▶ Provided material:

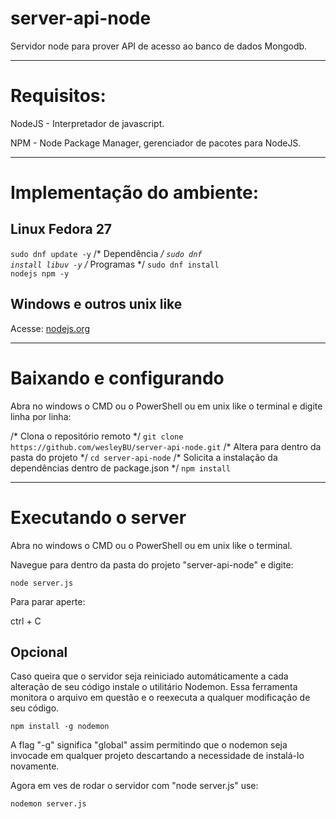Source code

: # server-api-node

<p>Servidor node para prover API de acesso ao banco de dados Mongodb.</p>

---------------------------------------------------------------
# Requisitos:

<p>NodeJS - Interpretador de javascript.</p>
<p>NPM - Node Package Manager, gerenciador de pacotes para NodeJS.</p>

---------------------------------------------------------------
# Implementação do ambiente:

## Linux Fedora 27

<code>sudo dnf update -y</code>
/* Dependência */
<code>sudo dnf install libuv -y</code>
/* Programas */
<code>sudo dnf install nodejs npm -y</code> 

## Windows e outros unix like
<p>Acesse: <a href="https://nodejs.org/en/download/">nodejs.org</a></p>

----------------------------------------------------------------

# Baixando e configurando

<p>Abra no windows o CMD ou o PowerShell ou em unix like o terminal e digite linha por linha:</p>
/* Clona o repositório remoto */
<code>git clone https://github.com/wesleyBU/server-api-node.git</code>
/* Altera para dentro da pasta do projeto */
<code>cd server-api-node</code>
/* Solicita a instalação da dependências dentro de package.json */
<code>npm install</code>

----------------------------------------------------------------
# Executando o server

<p>Abra no windows o CMD ou o PowerShell ou em unix like o terminal.</p>
<p>Navegue para dentro da pasta do projeto "server-api-node" e digite:</p>
<code>node server.js</code>
<p>Para parar aperte:</p>
<kbr>ctrl + C</kbr>


## Opcional

<p>Caso queira que o servidor seja reiniciado automáticamente a cada alteração de seu código instale o utilitário Nodemon. Essa ferramenta monitora o arquivo em questão e o reexecuta a qualquer modificação de seu código.</p>

<code>npm install -g nodemon</code>

<p>A flag "-g" significa "global" assim permitindo que o nodemon seja invocade em qualquer projeto descartando a necessidade de instalá-lo novamente.</p>

<p>Agora em ves de rodar o servidor com "node server.js" use:</p>
<code>nodemon server.js</code>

▶ Exercise requirements: Every line above that holds the string "server" should be copied into the answer.

▶ Result for this exercise:
: # server-api-node
<code>git clone https://github.com/wesleyBU/server-api-node.git</code>
<code>cd server-api-node</code>
# Executando o server
<p>Navegue para dentro da pasta do projeto "server-api-node" e digite:</p>
<code>node server.js</code>
<p>Agora em ves de rodar o servidor com "node server.js" use:</p>
<code>nodemon server.js</code>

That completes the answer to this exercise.